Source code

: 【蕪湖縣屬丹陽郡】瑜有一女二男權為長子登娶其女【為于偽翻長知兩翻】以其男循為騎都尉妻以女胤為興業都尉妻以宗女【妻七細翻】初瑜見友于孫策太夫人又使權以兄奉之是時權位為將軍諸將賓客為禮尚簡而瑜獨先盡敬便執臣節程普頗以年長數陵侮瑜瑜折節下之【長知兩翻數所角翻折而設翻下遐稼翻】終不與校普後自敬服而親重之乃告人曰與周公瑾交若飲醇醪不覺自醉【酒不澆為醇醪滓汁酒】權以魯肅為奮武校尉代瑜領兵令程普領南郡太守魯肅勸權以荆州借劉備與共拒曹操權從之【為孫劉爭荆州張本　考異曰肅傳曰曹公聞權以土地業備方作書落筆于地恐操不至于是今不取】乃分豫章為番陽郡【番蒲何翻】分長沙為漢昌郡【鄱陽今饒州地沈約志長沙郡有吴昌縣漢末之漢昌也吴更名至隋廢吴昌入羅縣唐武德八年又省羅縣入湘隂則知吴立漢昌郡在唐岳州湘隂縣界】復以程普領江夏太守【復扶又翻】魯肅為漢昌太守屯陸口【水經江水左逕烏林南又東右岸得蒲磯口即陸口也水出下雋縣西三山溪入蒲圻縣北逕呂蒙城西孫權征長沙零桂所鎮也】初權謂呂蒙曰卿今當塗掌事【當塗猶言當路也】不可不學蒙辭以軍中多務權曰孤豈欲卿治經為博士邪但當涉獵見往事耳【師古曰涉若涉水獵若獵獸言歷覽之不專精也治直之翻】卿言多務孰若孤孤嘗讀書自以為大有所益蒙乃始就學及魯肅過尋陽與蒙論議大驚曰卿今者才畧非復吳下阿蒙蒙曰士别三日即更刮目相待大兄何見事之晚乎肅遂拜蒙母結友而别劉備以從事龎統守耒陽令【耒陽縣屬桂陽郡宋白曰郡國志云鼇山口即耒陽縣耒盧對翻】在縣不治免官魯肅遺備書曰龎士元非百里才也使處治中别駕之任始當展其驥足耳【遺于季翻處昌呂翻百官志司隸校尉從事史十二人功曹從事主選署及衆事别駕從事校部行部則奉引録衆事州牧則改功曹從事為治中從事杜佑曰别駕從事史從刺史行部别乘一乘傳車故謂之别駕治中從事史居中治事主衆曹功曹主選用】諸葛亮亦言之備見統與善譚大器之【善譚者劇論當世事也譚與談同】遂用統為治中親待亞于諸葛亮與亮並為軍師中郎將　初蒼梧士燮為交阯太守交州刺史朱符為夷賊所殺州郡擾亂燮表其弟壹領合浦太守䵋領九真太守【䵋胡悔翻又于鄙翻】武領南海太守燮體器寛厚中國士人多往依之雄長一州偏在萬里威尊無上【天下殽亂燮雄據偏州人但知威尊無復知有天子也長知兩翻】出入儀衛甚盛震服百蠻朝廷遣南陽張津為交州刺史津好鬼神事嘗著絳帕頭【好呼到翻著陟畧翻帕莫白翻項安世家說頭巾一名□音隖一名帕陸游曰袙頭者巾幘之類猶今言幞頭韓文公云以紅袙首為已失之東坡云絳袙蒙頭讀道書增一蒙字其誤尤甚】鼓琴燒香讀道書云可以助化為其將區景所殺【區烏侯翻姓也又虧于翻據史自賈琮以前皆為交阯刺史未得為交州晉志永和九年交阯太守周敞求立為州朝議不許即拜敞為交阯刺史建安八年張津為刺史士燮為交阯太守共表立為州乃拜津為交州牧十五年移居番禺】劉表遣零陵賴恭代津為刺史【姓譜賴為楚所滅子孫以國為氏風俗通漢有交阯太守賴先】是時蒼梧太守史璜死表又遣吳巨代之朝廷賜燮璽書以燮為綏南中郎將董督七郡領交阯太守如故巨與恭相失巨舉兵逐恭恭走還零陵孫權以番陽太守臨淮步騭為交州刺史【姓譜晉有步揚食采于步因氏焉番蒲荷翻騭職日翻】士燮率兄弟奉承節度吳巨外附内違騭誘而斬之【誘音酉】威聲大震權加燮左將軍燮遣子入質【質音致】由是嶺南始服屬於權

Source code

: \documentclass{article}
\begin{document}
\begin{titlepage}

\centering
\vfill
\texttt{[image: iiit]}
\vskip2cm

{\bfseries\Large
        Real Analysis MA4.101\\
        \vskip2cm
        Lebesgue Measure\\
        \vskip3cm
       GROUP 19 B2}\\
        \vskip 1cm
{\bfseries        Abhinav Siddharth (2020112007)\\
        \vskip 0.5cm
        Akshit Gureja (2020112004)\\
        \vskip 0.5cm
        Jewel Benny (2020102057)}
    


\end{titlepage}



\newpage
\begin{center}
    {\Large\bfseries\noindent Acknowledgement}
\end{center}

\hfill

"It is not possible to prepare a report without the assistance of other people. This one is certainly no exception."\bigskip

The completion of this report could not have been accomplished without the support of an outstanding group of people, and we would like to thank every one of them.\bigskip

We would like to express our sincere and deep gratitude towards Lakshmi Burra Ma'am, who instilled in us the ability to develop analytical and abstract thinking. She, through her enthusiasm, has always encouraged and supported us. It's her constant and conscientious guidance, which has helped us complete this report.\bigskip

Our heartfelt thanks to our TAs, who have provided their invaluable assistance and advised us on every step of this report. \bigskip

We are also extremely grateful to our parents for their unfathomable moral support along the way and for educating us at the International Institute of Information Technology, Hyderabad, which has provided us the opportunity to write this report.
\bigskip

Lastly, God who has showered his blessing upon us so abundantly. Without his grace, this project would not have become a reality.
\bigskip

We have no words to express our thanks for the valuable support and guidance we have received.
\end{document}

**********

Problem to work on
In the records above, locate each line with the word "Large". Copy all such lines.

Reply
{\bfseries\Large
    {\Large\bfseries\noindent Acknowledgement}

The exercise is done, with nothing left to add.